**YOUR TASK**: In the data below, find each line containing the string "shall" and return it.

**WORKING DATA**:
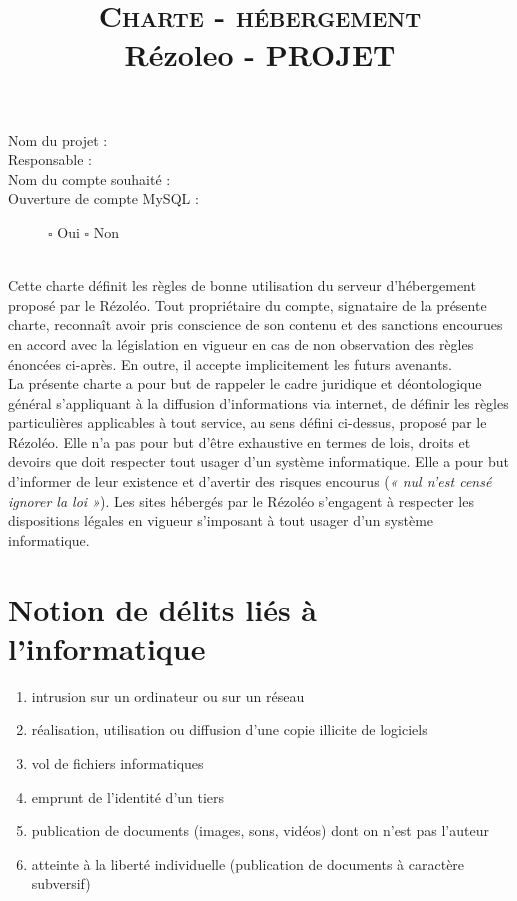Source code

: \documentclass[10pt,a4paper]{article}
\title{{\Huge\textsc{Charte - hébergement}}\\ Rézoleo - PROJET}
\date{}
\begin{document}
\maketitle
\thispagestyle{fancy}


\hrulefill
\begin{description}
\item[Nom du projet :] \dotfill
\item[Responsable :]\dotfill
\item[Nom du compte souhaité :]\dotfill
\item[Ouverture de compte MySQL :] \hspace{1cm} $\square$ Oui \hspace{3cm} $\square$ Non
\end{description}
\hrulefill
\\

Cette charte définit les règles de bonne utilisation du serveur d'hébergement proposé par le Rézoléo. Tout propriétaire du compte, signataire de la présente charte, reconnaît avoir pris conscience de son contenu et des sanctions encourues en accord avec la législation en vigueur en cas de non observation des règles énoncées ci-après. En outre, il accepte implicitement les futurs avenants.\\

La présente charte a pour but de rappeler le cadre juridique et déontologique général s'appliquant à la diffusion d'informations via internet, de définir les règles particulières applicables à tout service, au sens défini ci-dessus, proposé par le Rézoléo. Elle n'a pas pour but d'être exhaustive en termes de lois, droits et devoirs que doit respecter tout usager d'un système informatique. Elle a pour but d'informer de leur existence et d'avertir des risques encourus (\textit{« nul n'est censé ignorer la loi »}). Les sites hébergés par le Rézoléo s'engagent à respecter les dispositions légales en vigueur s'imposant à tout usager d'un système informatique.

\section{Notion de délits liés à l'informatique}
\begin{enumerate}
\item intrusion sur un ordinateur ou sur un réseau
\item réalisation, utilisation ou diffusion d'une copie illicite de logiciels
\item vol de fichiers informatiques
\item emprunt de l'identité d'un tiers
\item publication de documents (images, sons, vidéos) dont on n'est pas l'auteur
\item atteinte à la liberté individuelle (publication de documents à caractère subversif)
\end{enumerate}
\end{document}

---

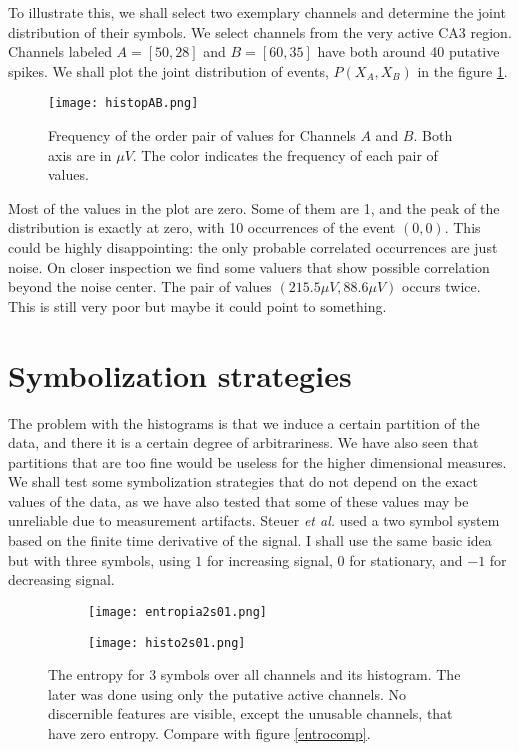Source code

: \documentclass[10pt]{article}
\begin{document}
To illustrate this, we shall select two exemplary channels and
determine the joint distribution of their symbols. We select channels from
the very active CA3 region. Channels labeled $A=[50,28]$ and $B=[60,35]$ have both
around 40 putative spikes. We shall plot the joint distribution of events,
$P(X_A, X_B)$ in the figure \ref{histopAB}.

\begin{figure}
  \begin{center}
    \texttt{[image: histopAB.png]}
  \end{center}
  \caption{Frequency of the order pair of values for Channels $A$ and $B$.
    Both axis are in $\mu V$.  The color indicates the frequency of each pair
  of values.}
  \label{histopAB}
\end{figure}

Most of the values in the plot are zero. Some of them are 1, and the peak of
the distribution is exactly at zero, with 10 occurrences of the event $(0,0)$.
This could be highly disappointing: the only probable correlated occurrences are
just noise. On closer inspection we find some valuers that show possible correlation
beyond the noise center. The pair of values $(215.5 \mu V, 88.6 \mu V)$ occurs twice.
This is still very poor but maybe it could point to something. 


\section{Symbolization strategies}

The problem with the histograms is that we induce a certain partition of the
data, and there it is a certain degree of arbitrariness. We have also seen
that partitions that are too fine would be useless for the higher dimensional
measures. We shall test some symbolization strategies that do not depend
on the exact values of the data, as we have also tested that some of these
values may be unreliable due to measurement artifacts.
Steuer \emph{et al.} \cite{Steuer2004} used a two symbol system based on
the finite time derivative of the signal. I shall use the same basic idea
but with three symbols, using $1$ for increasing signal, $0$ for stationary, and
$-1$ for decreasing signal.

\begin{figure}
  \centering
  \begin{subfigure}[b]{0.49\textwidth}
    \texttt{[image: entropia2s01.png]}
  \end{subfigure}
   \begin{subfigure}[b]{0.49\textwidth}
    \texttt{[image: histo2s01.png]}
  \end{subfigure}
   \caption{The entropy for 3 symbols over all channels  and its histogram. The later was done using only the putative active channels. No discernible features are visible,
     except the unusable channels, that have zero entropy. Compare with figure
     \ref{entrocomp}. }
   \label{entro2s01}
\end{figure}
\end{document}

**RESULT BELOW**:
To illustrate this, we shall select two exemplary channels and
around 40 putative spikes. We shall plot the joint distribution of events,
measures. We shall test some symbolization strategies that do not depend
the finite time derivative of the signal. I shall use the same basic idea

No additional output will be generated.